Discrete Boltzmann modeling of detonation: based on the Shakhov model

TL;DR

This paper introduces a Discrete Boltzmann Model based on the Shakhov model for simulating detonation, allowing for flexible Prandtl numbers and detailed analysis of non-equilibrium effects beyond traditional models.

Contribution

The paper develops a new DBM based on the Shakhov model, extending the range of detonation phenomena that can be simulated with adjustable Prandtl numbers.

Findings

Peak heights of pressure, density, and velocity increase exponentially with Prandtl number.

Maximum stress within the wave peak varies parabolically with Prandtl number.

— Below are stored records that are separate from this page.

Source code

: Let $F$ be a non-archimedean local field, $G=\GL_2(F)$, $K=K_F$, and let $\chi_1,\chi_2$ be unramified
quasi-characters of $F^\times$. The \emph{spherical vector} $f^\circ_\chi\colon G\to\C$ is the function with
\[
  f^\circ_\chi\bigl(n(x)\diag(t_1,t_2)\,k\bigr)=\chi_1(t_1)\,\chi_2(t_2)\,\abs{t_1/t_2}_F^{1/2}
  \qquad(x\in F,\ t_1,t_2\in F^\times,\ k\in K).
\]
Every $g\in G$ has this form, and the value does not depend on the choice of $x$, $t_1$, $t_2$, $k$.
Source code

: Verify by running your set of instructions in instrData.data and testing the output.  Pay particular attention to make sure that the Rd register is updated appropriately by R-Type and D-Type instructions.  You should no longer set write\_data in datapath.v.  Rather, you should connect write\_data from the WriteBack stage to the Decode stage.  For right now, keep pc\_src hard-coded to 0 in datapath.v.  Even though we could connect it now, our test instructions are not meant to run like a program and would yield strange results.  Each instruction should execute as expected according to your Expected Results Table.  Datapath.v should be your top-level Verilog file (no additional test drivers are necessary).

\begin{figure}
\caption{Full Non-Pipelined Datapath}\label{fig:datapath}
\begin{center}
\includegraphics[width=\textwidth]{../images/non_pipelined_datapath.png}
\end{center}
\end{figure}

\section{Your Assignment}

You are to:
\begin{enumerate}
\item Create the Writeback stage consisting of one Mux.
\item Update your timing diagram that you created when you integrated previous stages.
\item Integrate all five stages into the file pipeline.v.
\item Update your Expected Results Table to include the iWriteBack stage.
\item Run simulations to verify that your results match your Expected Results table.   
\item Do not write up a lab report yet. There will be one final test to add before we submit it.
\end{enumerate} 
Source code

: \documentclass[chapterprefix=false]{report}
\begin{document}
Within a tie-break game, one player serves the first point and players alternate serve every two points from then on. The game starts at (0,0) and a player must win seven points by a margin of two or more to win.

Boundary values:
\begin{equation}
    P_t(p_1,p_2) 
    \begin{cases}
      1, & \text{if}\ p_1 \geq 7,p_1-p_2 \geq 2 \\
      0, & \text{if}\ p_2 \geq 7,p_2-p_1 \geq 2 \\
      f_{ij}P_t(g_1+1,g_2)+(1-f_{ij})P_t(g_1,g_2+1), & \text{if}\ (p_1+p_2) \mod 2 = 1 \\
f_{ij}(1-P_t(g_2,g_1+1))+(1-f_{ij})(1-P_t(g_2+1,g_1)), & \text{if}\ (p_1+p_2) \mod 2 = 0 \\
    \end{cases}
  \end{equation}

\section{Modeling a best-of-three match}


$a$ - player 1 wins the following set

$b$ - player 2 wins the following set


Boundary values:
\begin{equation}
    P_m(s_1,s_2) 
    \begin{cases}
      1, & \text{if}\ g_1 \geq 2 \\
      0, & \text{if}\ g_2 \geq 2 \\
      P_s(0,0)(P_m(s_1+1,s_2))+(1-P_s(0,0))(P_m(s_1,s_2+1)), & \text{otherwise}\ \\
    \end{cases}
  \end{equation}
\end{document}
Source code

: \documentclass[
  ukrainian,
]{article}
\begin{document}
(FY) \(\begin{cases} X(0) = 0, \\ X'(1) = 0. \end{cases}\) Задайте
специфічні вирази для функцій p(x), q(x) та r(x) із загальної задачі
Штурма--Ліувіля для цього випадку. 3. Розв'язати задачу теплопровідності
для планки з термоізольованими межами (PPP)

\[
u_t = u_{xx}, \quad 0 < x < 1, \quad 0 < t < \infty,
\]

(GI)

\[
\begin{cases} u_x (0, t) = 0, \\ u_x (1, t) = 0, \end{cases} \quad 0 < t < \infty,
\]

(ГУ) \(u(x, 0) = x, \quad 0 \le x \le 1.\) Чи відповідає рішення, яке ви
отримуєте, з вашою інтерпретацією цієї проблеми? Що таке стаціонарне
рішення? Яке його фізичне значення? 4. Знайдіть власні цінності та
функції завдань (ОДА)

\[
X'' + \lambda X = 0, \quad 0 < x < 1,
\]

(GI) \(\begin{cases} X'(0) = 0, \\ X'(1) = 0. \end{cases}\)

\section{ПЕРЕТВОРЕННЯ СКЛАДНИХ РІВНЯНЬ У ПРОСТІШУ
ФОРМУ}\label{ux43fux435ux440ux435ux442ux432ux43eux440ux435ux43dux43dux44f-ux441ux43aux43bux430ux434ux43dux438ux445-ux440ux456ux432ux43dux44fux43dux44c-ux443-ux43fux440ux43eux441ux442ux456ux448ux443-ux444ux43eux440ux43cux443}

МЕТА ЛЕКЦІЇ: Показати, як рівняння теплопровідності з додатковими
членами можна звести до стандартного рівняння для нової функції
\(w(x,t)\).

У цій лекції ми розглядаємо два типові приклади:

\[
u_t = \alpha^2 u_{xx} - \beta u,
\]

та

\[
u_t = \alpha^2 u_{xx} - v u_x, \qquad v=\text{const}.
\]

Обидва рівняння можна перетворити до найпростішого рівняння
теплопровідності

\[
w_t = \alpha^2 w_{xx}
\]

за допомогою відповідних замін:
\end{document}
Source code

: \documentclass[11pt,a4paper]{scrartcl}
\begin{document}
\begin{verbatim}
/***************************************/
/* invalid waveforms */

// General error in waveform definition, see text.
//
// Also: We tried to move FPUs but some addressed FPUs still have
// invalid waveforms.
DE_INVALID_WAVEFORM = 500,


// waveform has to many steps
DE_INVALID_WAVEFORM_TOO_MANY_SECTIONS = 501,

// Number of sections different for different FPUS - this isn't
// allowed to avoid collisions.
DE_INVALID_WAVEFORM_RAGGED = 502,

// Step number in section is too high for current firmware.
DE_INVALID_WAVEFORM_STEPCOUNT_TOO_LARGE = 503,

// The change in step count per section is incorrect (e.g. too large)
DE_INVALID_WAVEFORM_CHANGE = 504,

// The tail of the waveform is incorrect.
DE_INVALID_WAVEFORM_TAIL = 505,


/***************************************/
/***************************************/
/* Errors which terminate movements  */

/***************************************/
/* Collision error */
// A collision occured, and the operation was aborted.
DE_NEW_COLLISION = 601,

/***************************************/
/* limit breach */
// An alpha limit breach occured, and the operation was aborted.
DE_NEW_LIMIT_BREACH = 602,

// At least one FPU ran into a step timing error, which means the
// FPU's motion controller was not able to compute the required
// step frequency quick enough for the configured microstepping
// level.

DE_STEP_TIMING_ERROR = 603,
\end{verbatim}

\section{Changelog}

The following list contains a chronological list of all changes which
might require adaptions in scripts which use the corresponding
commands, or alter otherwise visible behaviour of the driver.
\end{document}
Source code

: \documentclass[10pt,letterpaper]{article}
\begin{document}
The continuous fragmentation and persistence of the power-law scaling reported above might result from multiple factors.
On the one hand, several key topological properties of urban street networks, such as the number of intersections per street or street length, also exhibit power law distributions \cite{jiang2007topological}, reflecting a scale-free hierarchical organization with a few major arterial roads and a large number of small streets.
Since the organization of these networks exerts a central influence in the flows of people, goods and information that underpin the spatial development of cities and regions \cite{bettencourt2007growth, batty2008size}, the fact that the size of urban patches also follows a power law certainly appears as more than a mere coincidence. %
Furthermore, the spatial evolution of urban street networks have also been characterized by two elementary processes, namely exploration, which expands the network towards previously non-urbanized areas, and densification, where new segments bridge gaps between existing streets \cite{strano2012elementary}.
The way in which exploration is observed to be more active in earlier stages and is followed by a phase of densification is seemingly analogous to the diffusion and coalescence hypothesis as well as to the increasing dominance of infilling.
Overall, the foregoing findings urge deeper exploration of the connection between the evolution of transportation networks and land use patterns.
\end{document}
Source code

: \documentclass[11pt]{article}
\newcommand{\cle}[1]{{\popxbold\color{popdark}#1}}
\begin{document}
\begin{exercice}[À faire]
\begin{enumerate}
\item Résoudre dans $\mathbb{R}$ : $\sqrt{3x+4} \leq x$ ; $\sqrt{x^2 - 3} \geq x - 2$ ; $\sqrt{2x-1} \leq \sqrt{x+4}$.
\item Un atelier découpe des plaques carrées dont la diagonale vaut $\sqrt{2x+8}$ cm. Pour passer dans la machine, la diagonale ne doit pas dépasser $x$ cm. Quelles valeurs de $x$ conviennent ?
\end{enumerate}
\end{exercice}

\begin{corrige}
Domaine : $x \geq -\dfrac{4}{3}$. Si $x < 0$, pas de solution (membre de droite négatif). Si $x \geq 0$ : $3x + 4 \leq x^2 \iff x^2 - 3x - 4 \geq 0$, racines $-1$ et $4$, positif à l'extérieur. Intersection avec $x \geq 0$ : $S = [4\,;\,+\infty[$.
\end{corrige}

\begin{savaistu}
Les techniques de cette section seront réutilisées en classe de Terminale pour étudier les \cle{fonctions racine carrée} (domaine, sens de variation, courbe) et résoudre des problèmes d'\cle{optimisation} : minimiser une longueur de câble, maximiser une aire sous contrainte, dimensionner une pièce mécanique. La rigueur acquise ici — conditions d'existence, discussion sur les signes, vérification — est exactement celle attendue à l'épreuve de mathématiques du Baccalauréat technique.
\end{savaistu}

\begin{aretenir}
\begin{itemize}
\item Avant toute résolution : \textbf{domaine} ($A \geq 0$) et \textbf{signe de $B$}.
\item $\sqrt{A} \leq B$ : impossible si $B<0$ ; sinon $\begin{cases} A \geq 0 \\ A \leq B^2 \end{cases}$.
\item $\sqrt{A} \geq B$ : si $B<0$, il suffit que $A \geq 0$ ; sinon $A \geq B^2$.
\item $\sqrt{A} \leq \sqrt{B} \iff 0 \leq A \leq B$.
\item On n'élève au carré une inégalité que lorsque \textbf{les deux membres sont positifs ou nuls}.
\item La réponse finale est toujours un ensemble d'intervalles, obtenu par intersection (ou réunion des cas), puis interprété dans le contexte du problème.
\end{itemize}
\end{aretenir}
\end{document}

Peak heat flux decreases exponentially with both Prandtl and Mach numbers.

Abstract

A Discrete Boltzmann Model(DBM) based on the Shakhov model for detonation is proposed. Compared with the DBM based on the Bhatnagar-Gross-Krook (BGK) model, the current model has a flexible Prandtl numbers and consequently can be applied to a much wider range of detonation phenomena. Besides the Hydrodynamic Non-Equilibrium (HNE) behaviors usually investigated by the Navier-Stokes model, the most relevant Thermodynamic Non-Equilibrium (TNE) effects can be probed by the current model. The model is validated by some well-known benchmarks,and some steady and unsteady detonation processes are investigated. As for the von Neumann peak relative to the wave front, it is found that (i) (within the range of numerical experiments) the peak heights of pressure, density and flow velocity increase exponentially with the Prandtl number, the maximum stress increases parabolically with the Prandtl number, and the maximum heat flux decreases exponentially with the Prandtl number; (ii) the peak heights of pressure, density, temperature and flow velocity and the maximum stress within the peak are parabolically increase with the Mach number, the maximum heat flux decreases exponentially with the Mach number.